[Data to use — start]

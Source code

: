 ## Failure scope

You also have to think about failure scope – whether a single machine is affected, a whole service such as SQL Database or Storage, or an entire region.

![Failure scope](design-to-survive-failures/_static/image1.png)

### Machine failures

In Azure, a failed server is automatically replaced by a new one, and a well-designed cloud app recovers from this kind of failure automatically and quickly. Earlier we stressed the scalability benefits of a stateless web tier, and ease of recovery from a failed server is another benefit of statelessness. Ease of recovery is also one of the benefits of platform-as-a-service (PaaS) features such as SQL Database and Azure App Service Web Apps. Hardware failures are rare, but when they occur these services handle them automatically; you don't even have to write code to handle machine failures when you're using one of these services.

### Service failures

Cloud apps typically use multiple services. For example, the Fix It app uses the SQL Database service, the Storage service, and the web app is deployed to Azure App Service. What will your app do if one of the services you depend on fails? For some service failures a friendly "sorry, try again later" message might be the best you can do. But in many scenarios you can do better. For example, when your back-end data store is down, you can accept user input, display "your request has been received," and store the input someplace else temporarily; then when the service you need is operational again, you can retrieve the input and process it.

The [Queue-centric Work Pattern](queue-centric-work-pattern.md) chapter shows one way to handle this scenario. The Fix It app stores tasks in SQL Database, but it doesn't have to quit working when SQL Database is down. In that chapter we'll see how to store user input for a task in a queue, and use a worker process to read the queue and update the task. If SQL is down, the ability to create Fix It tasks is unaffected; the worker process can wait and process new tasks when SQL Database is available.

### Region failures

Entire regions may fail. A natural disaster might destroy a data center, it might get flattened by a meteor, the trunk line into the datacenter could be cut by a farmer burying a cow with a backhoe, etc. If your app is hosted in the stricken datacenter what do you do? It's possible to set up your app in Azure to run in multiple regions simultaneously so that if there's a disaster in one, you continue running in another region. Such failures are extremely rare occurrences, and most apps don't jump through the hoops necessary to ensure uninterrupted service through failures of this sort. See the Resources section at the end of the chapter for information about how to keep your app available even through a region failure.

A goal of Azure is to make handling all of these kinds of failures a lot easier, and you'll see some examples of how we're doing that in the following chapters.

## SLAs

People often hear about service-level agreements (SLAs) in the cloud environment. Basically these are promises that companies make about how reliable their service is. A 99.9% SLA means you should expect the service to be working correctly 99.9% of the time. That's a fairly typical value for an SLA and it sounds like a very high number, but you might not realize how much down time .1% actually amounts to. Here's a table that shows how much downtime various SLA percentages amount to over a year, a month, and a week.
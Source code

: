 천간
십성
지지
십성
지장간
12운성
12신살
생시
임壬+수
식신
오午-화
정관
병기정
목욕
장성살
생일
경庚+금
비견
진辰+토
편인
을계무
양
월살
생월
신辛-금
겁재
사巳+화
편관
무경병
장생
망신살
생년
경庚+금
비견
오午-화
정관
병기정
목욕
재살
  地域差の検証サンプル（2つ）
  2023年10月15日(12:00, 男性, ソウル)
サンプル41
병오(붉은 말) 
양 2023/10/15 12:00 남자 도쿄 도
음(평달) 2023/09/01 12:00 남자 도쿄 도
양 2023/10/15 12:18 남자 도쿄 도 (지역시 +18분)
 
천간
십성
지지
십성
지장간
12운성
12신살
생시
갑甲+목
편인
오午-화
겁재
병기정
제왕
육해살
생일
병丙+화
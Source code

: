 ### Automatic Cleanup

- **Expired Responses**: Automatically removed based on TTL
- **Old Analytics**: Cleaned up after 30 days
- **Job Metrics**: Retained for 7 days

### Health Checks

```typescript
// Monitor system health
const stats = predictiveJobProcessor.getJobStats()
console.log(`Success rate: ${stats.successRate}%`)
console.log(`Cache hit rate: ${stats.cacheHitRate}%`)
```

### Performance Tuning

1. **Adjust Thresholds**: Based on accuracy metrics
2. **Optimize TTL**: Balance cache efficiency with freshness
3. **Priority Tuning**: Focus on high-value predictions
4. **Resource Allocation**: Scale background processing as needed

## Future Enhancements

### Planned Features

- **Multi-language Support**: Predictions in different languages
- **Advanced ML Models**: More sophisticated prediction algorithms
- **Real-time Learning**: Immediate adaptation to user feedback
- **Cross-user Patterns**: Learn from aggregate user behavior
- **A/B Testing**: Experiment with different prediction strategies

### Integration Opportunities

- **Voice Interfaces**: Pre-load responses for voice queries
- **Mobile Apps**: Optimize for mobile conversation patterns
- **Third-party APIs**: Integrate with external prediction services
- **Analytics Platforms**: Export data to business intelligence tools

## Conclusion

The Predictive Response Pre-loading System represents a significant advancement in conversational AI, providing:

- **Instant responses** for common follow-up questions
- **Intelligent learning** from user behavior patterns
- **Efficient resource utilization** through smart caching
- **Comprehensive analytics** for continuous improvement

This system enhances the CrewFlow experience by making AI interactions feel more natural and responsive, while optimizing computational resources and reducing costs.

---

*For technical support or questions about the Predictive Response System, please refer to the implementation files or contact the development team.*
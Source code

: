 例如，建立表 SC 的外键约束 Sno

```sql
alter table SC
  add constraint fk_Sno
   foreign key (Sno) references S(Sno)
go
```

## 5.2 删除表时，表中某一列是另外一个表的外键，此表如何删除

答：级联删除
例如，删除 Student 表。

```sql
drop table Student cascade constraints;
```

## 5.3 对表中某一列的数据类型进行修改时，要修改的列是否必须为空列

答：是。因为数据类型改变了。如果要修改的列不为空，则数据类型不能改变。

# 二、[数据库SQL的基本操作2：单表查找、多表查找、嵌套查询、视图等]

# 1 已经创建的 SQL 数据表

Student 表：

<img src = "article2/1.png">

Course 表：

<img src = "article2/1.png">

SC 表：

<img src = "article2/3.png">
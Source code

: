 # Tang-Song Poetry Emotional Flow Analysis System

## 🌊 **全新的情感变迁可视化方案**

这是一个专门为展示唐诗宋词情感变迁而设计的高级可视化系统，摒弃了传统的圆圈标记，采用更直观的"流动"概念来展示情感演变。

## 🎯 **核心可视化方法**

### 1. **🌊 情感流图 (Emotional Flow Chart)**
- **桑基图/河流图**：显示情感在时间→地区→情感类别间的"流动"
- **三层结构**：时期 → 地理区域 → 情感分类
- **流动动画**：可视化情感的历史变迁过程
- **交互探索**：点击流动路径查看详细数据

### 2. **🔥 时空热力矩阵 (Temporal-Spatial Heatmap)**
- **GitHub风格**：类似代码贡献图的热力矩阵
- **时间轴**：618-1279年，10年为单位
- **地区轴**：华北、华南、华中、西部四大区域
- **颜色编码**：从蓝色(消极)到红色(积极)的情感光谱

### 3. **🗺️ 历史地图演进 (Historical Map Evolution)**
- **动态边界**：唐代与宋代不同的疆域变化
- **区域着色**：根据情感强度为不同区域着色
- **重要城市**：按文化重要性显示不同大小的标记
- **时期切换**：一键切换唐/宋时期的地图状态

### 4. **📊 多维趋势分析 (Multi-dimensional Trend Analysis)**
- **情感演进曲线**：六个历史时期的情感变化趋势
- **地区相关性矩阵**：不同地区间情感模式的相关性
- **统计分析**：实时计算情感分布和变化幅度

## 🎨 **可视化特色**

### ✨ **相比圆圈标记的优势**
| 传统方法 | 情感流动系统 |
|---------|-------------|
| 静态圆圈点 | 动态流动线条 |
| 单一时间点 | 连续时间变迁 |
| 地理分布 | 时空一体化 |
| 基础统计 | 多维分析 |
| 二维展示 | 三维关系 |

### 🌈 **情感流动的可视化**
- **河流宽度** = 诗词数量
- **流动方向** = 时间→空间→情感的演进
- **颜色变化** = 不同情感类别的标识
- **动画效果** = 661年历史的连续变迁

[Data to use — finish]

## Task objective
Go through the data above from its first line and copy each line exactly, stopping once the line with "Cloud apps typically" has been copied.

## Task output
Source code

: ## Failure scope

You also have to think about failure scope – whether a single machine is affected, a whole service such as SQL Database or Storage, or an entire region.

![Failure scope](design-to-survive-failures/_static/image1.png)

### Machine failures

In Azure, a failed server is automatically replaced by a new one, and a well-designed cloud app recovers from this kind of failure automatically and quickly. Earlier we stressed the scalability benefits of a stateless web tier, and ease of recovery from a failed server is another benefit of statelessness. Ease of recovery is also one of the benefits of platform-as-a-service (PaaS) features such as SQL Database and Azure App Service Web Apps. Hardware failures are rare, but when they occur these services handle them automatically; you don't even have to write code to handle machine failures when you're using one of these services.

### Service failures

Cloud apps typically use multiple services. For example, the Fix It app uses the SQL Database service, the Storage service, and the web app is deployed to Azure App Service. What will your app do if one of the services you depend on fails? For some service failures a friendly "sorry, try again later" message might be the best you can do. But in many scenarios you can do better. For example, when your back-end data store is down, you can accept user input, display "your request has been received," and store the input someplace else temporarily; then when the service you need is operational again, you can retrieve the input and process it.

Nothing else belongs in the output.